The NCAA Tournament is a money-making machine.
Cities bid millions to host the tournament and bring millions back to their local economies.
But all across the country, local sports bars are some of the biggest beneficiaries, and Gainesville is no different.
According to Gainesville sports bars, March brings a significant spike in sales each year for those bars filled with Gator fans. But with this year’s Florida team failing to qualify for the tournament, evidence suggests businesses that ordinarily boom during this time are struggling to generate the same level of revenue.
Joe Wise, the manager at Miller’s Gainesville Ale House at 3950 SW Archer Road, is concerned about the lack of an increase in sales. Last year, as No. 1-seed Florida advanced through all three weekends of the 2014 NCAA Tournament — all the way to the Final Four — the Ale House was booming for every game, Wise said.
Even the opening Thursday of the tournament was packed. But Wise said this year, the restaurant was down $2,500 on the opening Thursday alone compared with when Florida played on 2014’s opening day of the tournament.
The rest of the tournament has seen a continued trend of fewer customers.
“Without the Gators, people just aren’t as interested,” he said. “I’m really worried about it, quite honestly.”
Other bars are experiencing the same problem. At Gator’s Dockside, located at 3842 W. Newberry Road, sales are down significantly from last year.
Brian Brock, one of the restaurant’s assistant general managers, said Dockside was down $15,000 over the second weekend of the tournament compared to last year when Florida was involved.
Rich Purser, another assistant general manager, said last year’s sales went up by 50 percent while Florida made its Final Four run. This year, sales only increased by 20 percent.
“Last year we did very well when the Gators were in,” Purser said. “The place was full. We were on a wait where you couldn’t even get into the place an hour before the game started. There’s a lot less enthusiasm about college basketball when the Gators don’t do well. It has been busy, but our numbers are not where we had hoped that they would be.”
At the Gainesville House of Beer, located at 19 W. University Ave., sales were cut in half from March through Saturday night — when the tournament’s semifinals were held — compared to last year. Alex Whelpton, the bar’s manager, said on days when the Gators played last year, the bar averaged roughly $4,000 a day. But this year, the bar has only made between $1,500-$2,000 each day.
Chomps Sports Grill, located at 5109 NW 39th Ave., also had sales cut in half through the tournament. Travis Kantor, the restaurant’s general manager said sales went from $5,000 a day in 2014 when Florida played to $2,500 a day this year.
Of the 15 bars and restaurants interviewed for this story, 10 reported a decrease in sales from last season while the other five declined to comment.
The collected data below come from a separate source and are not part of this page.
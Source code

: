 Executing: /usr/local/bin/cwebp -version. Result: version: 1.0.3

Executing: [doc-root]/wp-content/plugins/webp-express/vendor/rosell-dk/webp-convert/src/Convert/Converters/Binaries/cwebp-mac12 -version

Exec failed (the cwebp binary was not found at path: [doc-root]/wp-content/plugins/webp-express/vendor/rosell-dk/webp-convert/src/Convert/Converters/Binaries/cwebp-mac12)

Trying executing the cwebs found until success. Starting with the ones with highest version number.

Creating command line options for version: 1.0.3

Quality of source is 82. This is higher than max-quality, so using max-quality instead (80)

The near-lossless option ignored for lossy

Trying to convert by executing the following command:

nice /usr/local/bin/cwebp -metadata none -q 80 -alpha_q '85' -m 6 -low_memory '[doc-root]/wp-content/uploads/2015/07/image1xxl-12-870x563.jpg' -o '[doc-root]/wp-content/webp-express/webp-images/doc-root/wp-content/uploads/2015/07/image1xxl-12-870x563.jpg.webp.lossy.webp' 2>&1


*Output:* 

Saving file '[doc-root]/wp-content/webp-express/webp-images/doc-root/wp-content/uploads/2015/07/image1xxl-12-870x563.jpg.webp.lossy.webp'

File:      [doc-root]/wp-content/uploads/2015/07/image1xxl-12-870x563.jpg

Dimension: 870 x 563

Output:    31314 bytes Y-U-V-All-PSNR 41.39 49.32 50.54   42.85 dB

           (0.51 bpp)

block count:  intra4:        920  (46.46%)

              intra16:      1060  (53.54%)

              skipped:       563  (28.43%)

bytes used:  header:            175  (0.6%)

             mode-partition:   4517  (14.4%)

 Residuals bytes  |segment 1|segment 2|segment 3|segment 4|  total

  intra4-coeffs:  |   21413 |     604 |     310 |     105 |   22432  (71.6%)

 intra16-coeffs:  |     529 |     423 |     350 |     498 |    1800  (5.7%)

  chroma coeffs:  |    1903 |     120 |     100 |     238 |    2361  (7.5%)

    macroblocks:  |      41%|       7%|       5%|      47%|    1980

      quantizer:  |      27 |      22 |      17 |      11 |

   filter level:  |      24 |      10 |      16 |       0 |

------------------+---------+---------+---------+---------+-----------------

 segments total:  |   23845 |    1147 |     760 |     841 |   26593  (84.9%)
All 10 said Florida’s absence from the tournament was the primary reason for the drop in business.
One fan who was in the sports bars to watch Florida last season was Miguel Aguirre, a 23-year-old graduate student at the University of Florida. Aguirre goes to nearly every home basketball game, and when the team is on the road, he goes to a nearby sports bar to watch the game with friends about 60 percent of the time.
Last year, he watched most of the team’s NCAA Tournament games in a sports bar, but since Florida isn’t involved this season, he hasn’t watched a single tournament game in a bar this time around.
“I just don’t care like I did,” Aguirre said.
Across the street from the Ale House, Ker’s WingHouse Bar and Grill saw a similar trend among college students and young adults. Patrick Osburne, the bar’s assistant manager, said the majority of customers who came in were more hard-core basketball fans, while most of the casual fans from years past stayed home, he said.
The restaurant offered different deals to try to attract more customers during the tournament, but he said there is only so much he could do given the circumstances.
“It’s the product of being in a college town,” Osburne said. “You just have to live with it.”